The deficit widened to 14.8 per cent of GDP in 2015 from 2.3 per cent in 2014 amid the collapse of oil prices from mid-2014. Since then, oil has shed more than 60 per cent of its value.
Deficits in countries across the region, including the UAE and Saudi Arabia, have also widened over the past year as the steep drop in oil prices empties coffers and forces governments to dip into sovereign wealth funds and borrow more money so they can keep spending on infrastructure and social services.
Some countries have been more affected than others, according to how dependent they are on oil. At the top of the list of those reeling the most from lower oil prices is Saudi Arabia, while the UAE leads those that are least dependent.
Political concerns may also weigh on future rating decisions for Saudi Arabia, Fitch seemed to suggest in its note, amid rising tensions in the Middle East.
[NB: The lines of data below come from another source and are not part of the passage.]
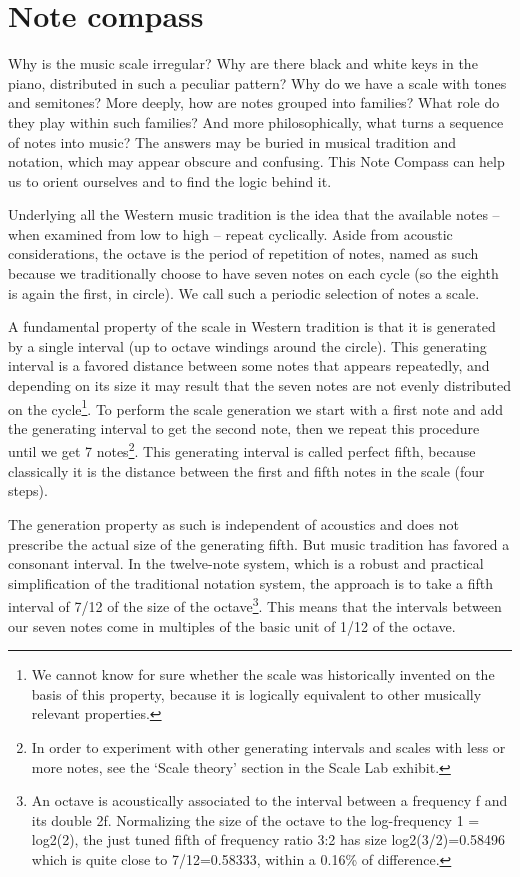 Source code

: \section{Note compass }
Why is the music scale irregular? Why are there black and white keys in the piano, distributed in such a peculiar pattern? Why do we have a scale with tones and semitones? More deeply, how are notes grouped into families? What role do they play within such families? And more philosophically, what turns a sequence of notes into music? The answers may be buried in musical tradition and notation, which may appear obscure and confusing. This Note Compass can help us to orient ourselves and to find the logic behind it.

Underlying all the Western music tradition is the idea that the available notes -- when examined from low to high -- repeat cyclically. Aside from acoustic considerations, the octave is the period of repetition of notes, named as such because we traditionally choose to have seven notes on each cycle (so the eighth is again the first, in circle). We call such a periodic selection of notes a scale.

A fundamental property of the scale in Western tradition is that it is generated by a single interval (up to octave windings around the circle). This generating interval is a favored distance between some notes that appears repeatedly, and depending on its size it may result that the seven notes are not evenly distributed on the cycle\footnote{We cannot know for sure whether the scale was historically invented on the basis of this property, because it is logically equivalent to other musically relevant properties.}. To perform the scale generation we start with a first note and add the generating interval to get the second note, then we repeat this procedure until we get 7 notes\footnote{In order to experiment with other generating intervals and scales with less or more notes, see the `Scale theory'
section in the Scale Lab exhibit.}. This generating interval is called perfect fifth, because classically it is the distance between the first and fifth notes in the scale (four steps).

The generation property as such is independent of acoustics and does not prescribe the actual size of the generating fifth. But music tradition has favored a consonant interval. In the twelve-note system, which is a robust and practical simplification of the traditional notation system, the approach is to take a fifth interval of 7/12 of the size of the octave\footnote{An octave is acoustically associated to the interval between a frequency f and its double 2f. Normalizing the size of the octave to the log-frequency 1 = log2(2), the just tuned fifth of frequency ratio 3:2  has size log2(3/2)=0.58496 which is quite close to 7/12=0.58333, within a 0.16\% of difference.}. This means that the intervals between our seven notes come in multiples of the basic unit of 1/12 of the octave.

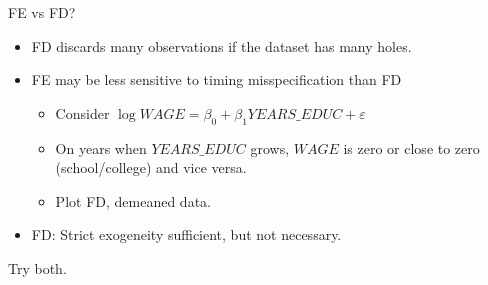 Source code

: \documentclass[notes=show,beamer,compress]{beamer}
\begin{document}

\begin{frame}{FE vs FD?}
	\begin{itemize}
		\item{FD discards many observations if the dataset has many holes.}
		\item{FE may be less sensitive to timing misspecification than FD
			\begin{itemize}
				\item{Consider $\log{WAGE} = \beta_0 + \beta_1YEARS\_EDUC + \varepsilon$ }
				\item{On years when $YEARS\_EDUC$ grows, $WAGE$ is zero or close to zero (school/college) and vice versa.}
				\item{Plot FD, demeaned data.}
			\end{itemize}}
		\item{FD: Strict exogeneity sufficient, but not necessary.}
	\end{itemize}
	Try both.
\end{frame}
\end{document}
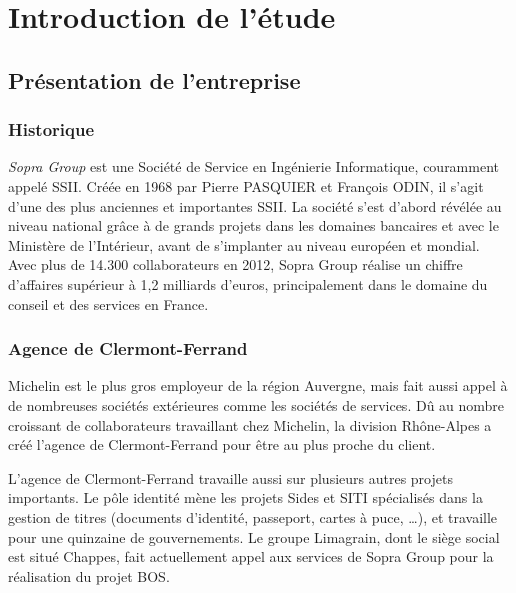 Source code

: \cleardoublepage

\chapter{Introduction de l'étude}


\section{Présentation de l'entreprise}


\subsection{Historique}

\textit{Sopra Group} est une Société de Service en Ingénierie Informatique, couramment appelé SSII.
Créée en 1968 par Pierre PASQUIER et François ODIN, il s'agit d'une des plus anciennes et importantes SSII.
La société s'est d'abord révélée au niveau national grâce à de grands projets dans les domaines bancaires et avec le Ministère de l'Intérieur, avant de s'implanter au niveau européen et mondial.
Avec plus de 14.300 collaborateurs en 2012, Sopra Group réalise un chiffre d'affaires supérieur à 1,2 milliards d'euros, principalement dans le domaine du conseil et des services en France.


\subsection{Agence de Clermont-Ferrand}

Michelin est le plus gros employeur de la région Auvergne, mais fait aussi appel à de nombreuses sociétés extérieures comme les sociétés de services.
Dû au nombre croissant de collaborateurs travaillant chez Michelin, la division Rhône-Alpes a créé l'agence de Clermont-Ferrand pour être au plus proche du client.

L'agence de Clermont-Ferrand travaille aussi sur plusieurs autres projets importants.
Le pôle identité mène les projets Sides et SITI spécialisés dans la gestion de titres (documents d'identité, passeport, cartes à puce, \ldots), et travaille pour une quinzaine de gouvernements.
Le groupe Limagrain, dont le siège social est situé Chappes, fait actuellement appel aux services de Sopra Group pour la réalisation du projet BOS. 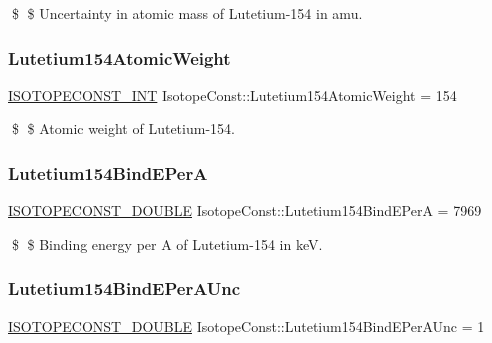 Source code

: \$ \$ Uncertainty in atomic mass of Lutetium-\/154 in amu. \mbox{\label{group___isotope_const-_lutetium-_lu154_ga30a6e579147bd1c53a53e8fc22613140}} 
\subsubsection{\texorpdfstring{Lutetium154\+Atomic\+Weight}{Lutetium154AtomicWeight}}
{\footnotesize\ttfamily \mbox{\hyperlink{group___isotope_const-_macros_ga5f18360b3e99483a35c32d789e62621c}{I\+S\+O\+T\+O\+P\+E\+C\+O\+N\+S\+T\+\_\+\+I\+NT}} Isotope\+Const\+::\+Lutetium154\+Atomic\+Weight = 154}

\$ \$ Atomic weight of Lutetium-\/154. \mbox{\label{group___isotope_const-_lutetium-_lu154_ga9754d0f94f720325cf987d47abf217bd}} 
\subsubsection{\texorpdfstring{Lutetium154\+Bind\+E\+PerA}{Lutetium154BindEPerA}}
{\footnotesize\ttfamily \mbox{\hyperlink{group___isotope_const-_macros_ga8f45a7272ce02c0b4c65c44636ed719a}{I\+S\+O\+T\+O\+P\+E\+C\+O\+N\+S\+T\+\_\+\+D\+O\+U\+B\+LE}} Isotope\+Const\+::\+Lutetium154\+Bind\+E\+PerA = 7969}

\$ \$ Binding energy per A of Lutetium-\/154 in keV. \mbox{\label{group___isotope_const-_lutetium-_lu154_ga3badd20acd971b6e4cc24c9166435074}} 
\subsubsection{\texorpdfstring{Lutetium154\+Bind\+E\+Per\+A\+Unc}{Lutetium154BindEPerAUnc}}
{\footnotesize\ttfamily \mbox{\hyperlink{group___isotope_const-_macros_ga8f45a7272ce02c0b4c65c44636ed719a}{I\+S\+O\+T\+O\+P\+E\+C\+O\+N\+S\+T\+\_\+\+D\+O\+U\+B\+LE}} Isotope\+Const\+::\+Lutetium154\+Bind\+E\+Per\+A\+Unc = 1}

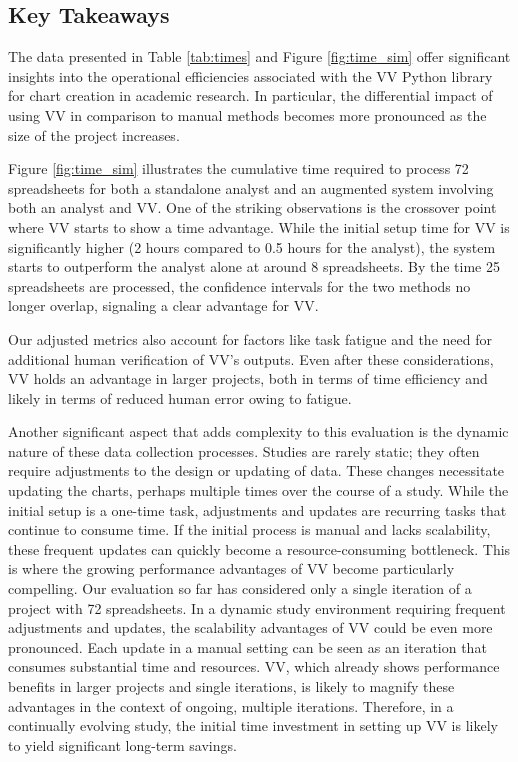 \subsection{Key Takeaways}\label{key-takeaways}

The data presented in Table \ref{tab:times} and Figure \ref{fig:time_sim} offer significant insights
into the operational efficiencies associated with the VV Python library
for chart creation in academic research. In particular, the differential
impact of using VV in comparison to manual methods becomes more
pronounced as the size of the project increases.

Figure \ref{fig:time_sim} illustrates the cumulative time required to process 72
spreadsheets for both a standalone analyst and an augmented system
involving both an analyst and VV. One of the striking observations is
the crossover point where VV starts to show a time advantage. While the
initial setup time for VV is significantly higher (2 hours compared to
0.5 hours for the analyst), the system starts to outperform the analyst
alone at around 8 spreadsheets. By the time 25 spreadsheets are
processed, the confidence intervals for the two methods no longer
overlap, signaling a clear advantage for VV.

Our adjusted metrics also account for factors like task fatigue and the
need for additional human verification of VV's outputs. Even after these
considerations, VV holds an advantage in larger projects, both in terms
of time efficiency and likely in terms of reduced human error owing to
fatigue.

Another significant aspect that adds complexity to this evaluation is
the dynamic nature of these data collection processes. Studies are
rarely static; they often require adjustments to the design or updating
of data. These changes necessitate updating the charts, perhaps multiple
times over the course of a study. While the initial setup is a one-time
task, adjustments and updates are recurring tasks that continue to
consume time. If the initial process is manual and lacks scalability,
these frequent updates can quickly become a resource-consuming
bottleneck. This is where the growing performance advantages of VV become particularly compelling. Our evaluation so far has
considered only a single iteration of a project with 72 spreadsheets. In
a dynamic study environment requiring frequent adjustments and updates,
the scalability advantages of VV could be even more pronounced. Each
update in a manual setting can be seen as an iteration that consumes
substantial time and resources. VV, which already shows performance
benefits in larger projects and single iterations, is likely to magnify
these advantages in the context of ongoing, multiple iterations.
Therefore, in a continually evolving study, the initial time investment
in setting up VV is likely to yield significant long-term savings.
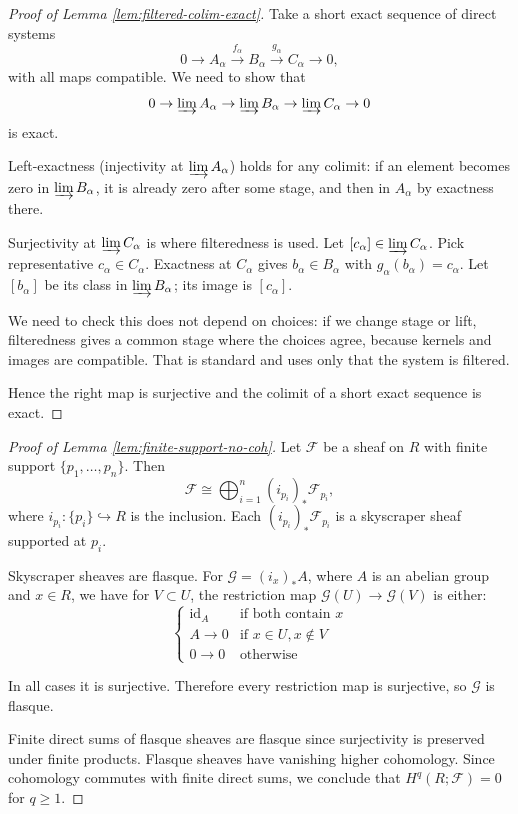 \documentclass[12pt]{article}
\begin{document}
\begin{solution}
    \begin{proof}
        [Proof of Lemma \ref{lem:filtered-colim-exact}]
        Take a short exact sequence of direct systems
        \[
            0 \to A_\alpha \xrightarrow{f_\alpha} B_\alpha \xrightarrow{g_\alpha} C_\alpha \to 0,
        \]
        with all maps compatible. We need to show that
        \[
            0 \to \varinjlim A_\alpha \to \varinjlim B_\alpha \to \varinjlim C_\alpha \to 0
        \]
        is exact.

        Left-exactness (injectivity at $\varinjlim A_\alpha$) holds for any colimit: if an element becomes zero in $\varinjlim B_\alpha$, it is already zero after some stage, and then in $A_\alpha$ by exactness there.

        Surjectivity at $\varinjlim C_\alpha$ is where filteredness is used. Let $[c_\alpha] \in \varinjlim C_\alpha$. Pick representative $c_\alpha\in C_\alpha$. Exactness at $C_\alpha$ gives $b_\alpha\in B_\alpha$ with $g_\alpha(b_\alpha)=c_\alpha$. Let $[b_\alpha]$ be its class in $\varinjlim B_\alpha$; its image is $[c_\alpha]$.

        We need to check this does not depend on choices: if we change stage or lift, filteredness gives a common stage where the choices agree, because kernels and images are compatible. That is standard and uses only that the system is filtered.

        Hence the right map is surjective and the colimit of a short exact sequence is exact.
    \end{proof}

    \begin{proof}[Proof of Lemma \ref{lem:finite-support-no-coh}]
        Let $\mathcal{F}$ be a sheaf on $R$ with finite support $\{p_1,\dots,p_n\}$. Then
        \[
            \mathcal{F} \cong \bigoplus_{i=1}^n (i_{p_i})_* \mathcal{F}_{p_i},
        \]
        where $i_{p_i} : \{p_i\} \hookrightarrow R$ is the inclusion. Each $(i_{p_i})_* \mathcal{F}_{p_i}$ is a skyscraper sheaf supported at $p_i$.

        Skyscraper sheaves are flasque. For $\mathcal{G} = (i_x)_*A$, where $A$ is an abelian group and $x\in R$, we have for $V\subset U$, the restriction map $\mathcal{G}(U)\to \mathcal{G}(V)$ is either:
        \[
            \begin{cases}
                \mathrm{id}_A & \text{if both contain }x    \\
                A\to0         & \text{if }x\in U, x\notin V \\
                0\to0         & \text{otherwise}
            \end{cases}
        \]

        In all cases it is surjective. Therefore every restriction map is surjective, so $\mathcal{G}$ is flasque.

        Finite direct sums of flasque sheaves are flasque since surjectivity is preserved under finite products. Flasque sheaves have vanishing higher cohomology.
        Since cohomology commutes with finite direct sums, we conclude that $H^q(R;\mathcal{F})=0$ for $q\geq1$.
    \end{proof}
\end{solution}
\end{document}

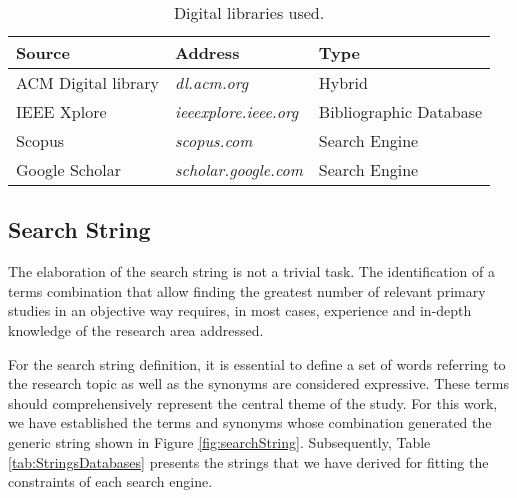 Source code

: \begin{table}[!ht]
    \centering
    \scriptsize
    \caption{Digital libraries used.}
    \label{tab:reserchSources}
    \begin{tabular}{m{4cm}m{4cm}m{4cm}}
    \bottomrule
    \rowcolor[HTML]{C0C0C0}
    \textbf{Source} & \textbf{Address} & \textbf{Type} \\ 
    \hline
    ACM Digital library & \textit{dl.acm.org}           & Hybrid\\
    IEEE Xplore         & \textit{ieeexplore.ieee.org}  & Bibliographic Database \\ 
    Scopus       & \textit{scopus.com}   & Search Engine \\
    Google Scholar        & \textit{scholar.google.com}    & Search Engine \\ 
    \toprule
    \end{tabular}
\end{table}

\subsection{Search String} \label{ssec_slm:searchString}

The elaboration of the search string is not a trivial task.
The identification of a terms combination that allow finding the greatest number of relevant primary studies in an objective way requires, in most cases, experience and in-depth knowledge of the research area addressed.

For the search string definition, it is essential to define a set of words referring to the research topic as well as the synonyms are considered expressive. 
These terms should comprehensively represent the central theme of the study. 
For this work, we have established the terms and synonyms whose combination generated the generic string shown in Figure \ref{fig:searchString}. 
Subsequently, Table \ref{tab:StringsDatabases} presents the strings that we have derived for fitting the constraints of each search engine. 


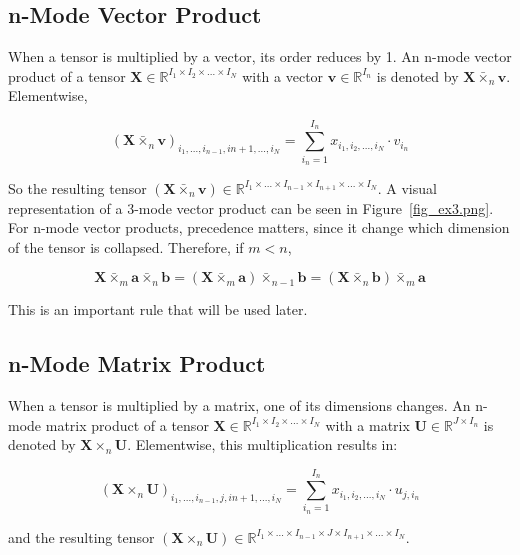 \documentclass[twocolumn,10pt]{asme2ej}
\begin{document}
\subsection{n-Mode Vector Product}

When a tensor is multiplied by a vector, its order reduces by 1. An n-mode vector product of a tensor $\bm{X} \in \mathbb{R}^{I_1 \times I_2 \times ... \times I_N}$ with a vector $\bm{v} \in \mathbb{R}^{I_n}$ is denoted by $\bm{X} \bar{\times}_n \bm{v}$. Elementwise,

\begin{equation}
(\bm{X} \bar{\times}_n \bm{v} )_{i_1, ..., i_{n-1}, i{n+1}, ..., i_N} = \sum_{i_n = 1}^{I_n} x_{i_1, i_2, ..., i_N}\cdot v_{i_n}
\end{equation}

So the resulting tensor $(\bm{X} \bar{\times}_n \bm{v} ) \in \mathbb{R}^{I_1 \times ... \times I_{n-1} \times I_{n+1} \times ... \times I_N}$. A visual representation of a 3-mode vector product can be seen in Figure~\ref{fig_ex3.png}.
For n-mode vector products, precedence matters, since it change which dimension of the tensor is collapsed. Therefore, if $m < n$,

\begin{equation}
\bm{X} \bar{\times}_m \bm{a} \bar{\times}_n \bm{b} = (\bm{X} \bar{\times}_m \bm{a}) \bar{\times}_{n-1} \bm{b} = (\bm{X} \bar{\times}_n \bm{b}) \bar{\times}_m \bm{a}
\label{eq_vectorMode}
\end{equation}

This is an important rule that will be used later.

\subsection{n-Mode Matrix Product}
When a tensor is multiplied by a matrix, one of its dimensions changes. An n-mode matrix product of a tensor $\bm{X} \in \mathbb{R}^{I_1 \times I_2 \times ... \times I_N}$ with a matrix $\bm{U} \in \mathbb{R}^{J \times I_n}$ is denoted by $\bm{X} \times_n \bm{U}$. Elementwise, this multiplication results in:

\begin{equation}
(\bm{X} \times_n \bm{U} )_{i_1, ..., i_{n-1}, j, i{n+1}, ..., i_N} = \sum_{i_n = 1}^{I_n} x_{i_1, i_2, ..., i_N}\cdot u_{j,i_n}
\end{equation}

and the resulting tensor $(\bm{X} \times_n \bm{U} ) \in \mathbb{R}^{I_1 \times ... \times I_{n-1} \times J \times I_{n+1} \times ... \times I_N}$.
\end{document}
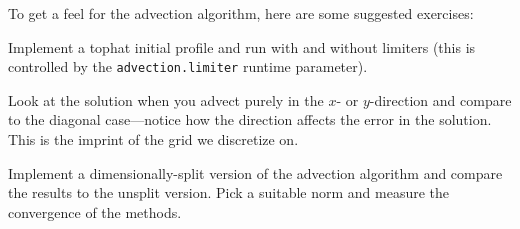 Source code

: To get a feel for the advection algorithm, here are some suggested
exercises:

\begin{exercise}
{Implement a tophat initial profile and run with and without limiters
  (this is controlled by the {\tt advection.limiter} runtime
  parameter).}
\end{exercise}

\begin{exercise}
{Look at the solution when you advect purely in the $x$- or
  $y$-direction and compare to the diagonal case---notice how the
  direction affects the error in the solution.  This is the imprint
  of the grid we discretize on.}
\end{exercise}

\begin{exercise}
{Implement a dimensionally-split version of the advection algorithm
and compare the results to the unsplit version.  Pick a suitable norm
and measure the convergence of the methods.}
\end{exercise}
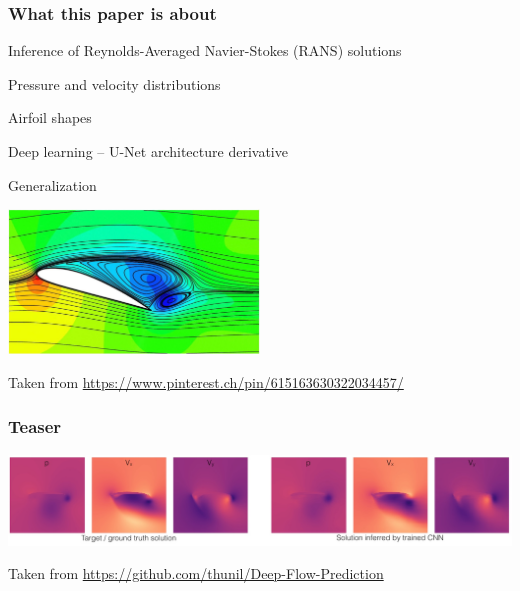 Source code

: 
\begin{frame}
    \frametitle{What this paper is about}
	\vspace*{0.8cm}
\begin{multicols}{2}
\begin{PraesentationAufzaehlung}
	
\item Inference of Reynolds-Averaged Navier-Stokes (RANS) solutions 

\item Pressure and velocity distributions

\item Airfoil shapes

\item Deep learning -- U-Net architecture derivative 

\item Generalization
\end{PraesentationAufzaehlung}
\vfill\columnbreak
\includegraphics[width=0.5\textwidth, height=.5\textheight]{./Ressourcen/Praesentation/Bilder/streamlines.jpg}

\end{multicols}
Taken from \url{https://www.pinterest.ch/pin/615163630322034457/}

\end{frame}
\clearpage

\begin{frame}
    \frametitle{Teaser}
	\vspace*{3cm}
	
	\includegraphics[width=\textwidth, height=.3\textheight]{./Ressourcen/Praesentation/Bilder/teaser.jpg}
	
\vspace*{1cm}	
Taken from \url{https://github.com/thunil/Deep-Flow-Prediction}
	
\end{frame}
\clearpage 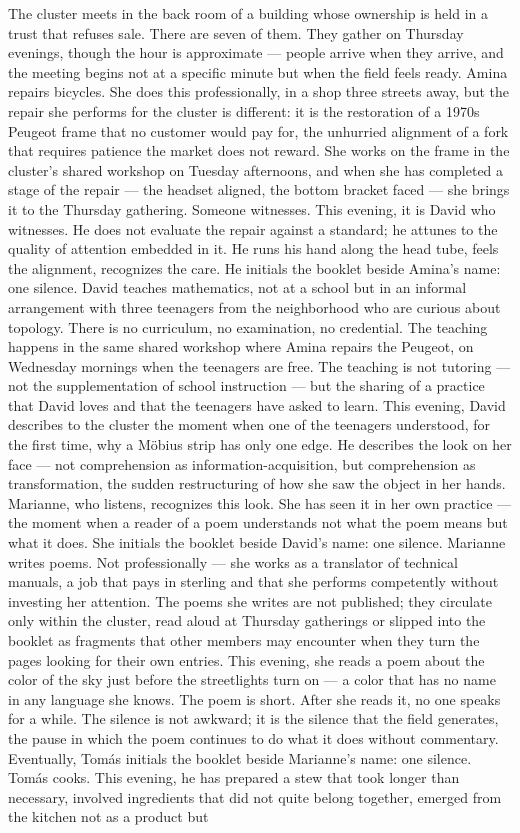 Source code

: The cluster meets in the back room of a building whose ownership is held in a trust that refuses sale. There are seven of them. They gather on Thursday evenings, though the hour is approximate — people arrive when they arrive, and the meeting begins not at a specific minute but when the field feels ready. Amina repairs bicycles. She does this professionally, in a shop three streets away, but the repair she performs for the cluster is different: it is the restoration of a 1970s Peugeot frame that no customer would pay for, the unhurried alignment of a fork that requires patience the market does not reward. She works on the frame in the cluster’s shared workshop on Tuesday afternoons, and when she has completed a stage of the repair — the headset aligned, the bottom bracket faced — she brings it to the Thursday gathering. Someone witnesses. This evening, it is David who witnesses. He does not evaluate the repair against a standard; he attunes to the quality of attention embedded in it. He runs his hand along the head tube, feels the alignment, recognizes the care. He initials the booklet beside Amina’s name: one silence. David teaches mathematics, not at a school but in an informal arrangement with three teenagers from the neighborhood who are curious about topology. There is no curriculum, no examination, no credential. The teaching happens in the same shared workshop where Amina repairs the Peugeot, on Wednesday mornings when the teenagers are free. The teaching is not tutoring — not the supplementation of school instruction — but the sharing of a practice that David loves and that the teenagers have asked to learn. This evening, David describes to the cluster the moment when one of the teenagers understood, for the first time, why a Möbius strip has only one edge. He describes the look on her face — not comprehension as information-acquisition, but comprehension as transformation, the sudden restructuring of how she saw the object in her hands. Marianne, who listens, recognizes this look. She has seen it in her own practice — the moment when a reader of a poem understands not what the poem means but what it does. She initials the booklet beside David’s name: one silence. Marianne writes poems. Not professionally — she works as a translator of technical manuals, a job that pays in sterling and that she performs competently without investing her attention. The poems she writes are not published; they circulate only within the cluster, read aloud at Thursday gatherings or slipped into the booklet as fragments that other members may encounter when they turn the pages looking for their own entries. This evening, she reads a poem about the color of the sky just before the streetlights turn on — a color that has no name in any language she knows. The poem is short. After she reads it, no one speaks for a while. The silence is not awkward; it is the silence that the field generates, the pause in which the poem continues to do what it does without commentary. Eventually, Tomás initials the booklet beside Marianne’s name: one silence. Tomás cooks. This evening, he has prepared a stew that took longer than necessary, involved ingredients that did not quite belong together, emerged from the kitchen not as a product but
“Fitch considers geopolitical risks high relative to AA-rated peers,” the note said. “Tensions have risen between Saudi Arabia and its long-standing regional rival Iran, and are expected to persist, although a direct confrontation is highly unlikely. Saudi Arabia’s military intervention in Yemen and in Syria shows a greater assertiveness in foreign policy.”
Fitch’s rival S&P downgraded Saudi Arabia’s long-term rating a notch in October, from AA minus to A plus with “a negative outlook”, citing “a pronounced negative swing in Saudi Arabia’s fiscal balance”.
The country’s credit grade was then cut two levels to A minus from A plus in February, as the decline in oil price continued unabated – 90 per cent of Saudi Arabia’s budget is funded from the sale of crude oil.